## Your objective
Collect from the data below each line with "backup".

>>>

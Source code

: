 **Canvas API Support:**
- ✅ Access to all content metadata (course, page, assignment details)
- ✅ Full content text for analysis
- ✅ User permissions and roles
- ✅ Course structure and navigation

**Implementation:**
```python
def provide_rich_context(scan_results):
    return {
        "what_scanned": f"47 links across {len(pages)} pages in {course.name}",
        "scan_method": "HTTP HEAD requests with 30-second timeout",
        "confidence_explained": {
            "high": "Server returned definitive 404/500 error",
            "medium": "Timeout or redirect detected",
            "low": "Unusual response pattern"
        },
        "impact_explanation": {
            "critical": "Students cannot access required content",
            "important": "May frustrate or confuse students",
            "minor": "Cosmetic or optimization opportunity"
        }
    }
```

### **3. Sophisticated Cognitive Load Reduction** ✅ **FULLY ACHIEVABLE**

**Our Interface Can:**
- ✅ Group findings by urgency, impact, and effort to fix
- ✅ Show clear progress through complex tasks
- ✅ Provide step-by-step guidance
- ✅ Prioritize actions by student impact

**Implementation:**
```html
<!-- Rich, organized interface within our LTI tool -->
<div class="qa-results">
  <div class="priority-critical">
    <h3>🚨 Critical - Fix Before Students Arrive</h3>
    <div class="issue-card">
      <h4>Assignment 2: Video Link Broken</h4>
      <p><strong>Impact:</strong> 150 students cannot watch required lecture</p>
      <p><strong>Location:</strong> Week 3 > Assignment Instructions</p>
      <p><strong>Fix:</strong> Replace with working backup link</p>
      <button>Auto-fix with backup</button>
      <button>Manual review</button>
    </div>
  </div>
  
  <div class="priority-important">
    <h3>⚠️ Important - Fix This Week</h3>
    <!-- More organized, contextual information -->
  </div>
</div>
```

<<<

## Your solution
      <p><strong>Fix:</strong> Replace with working backup link</p>
      <button>Auto-fix with backup</button>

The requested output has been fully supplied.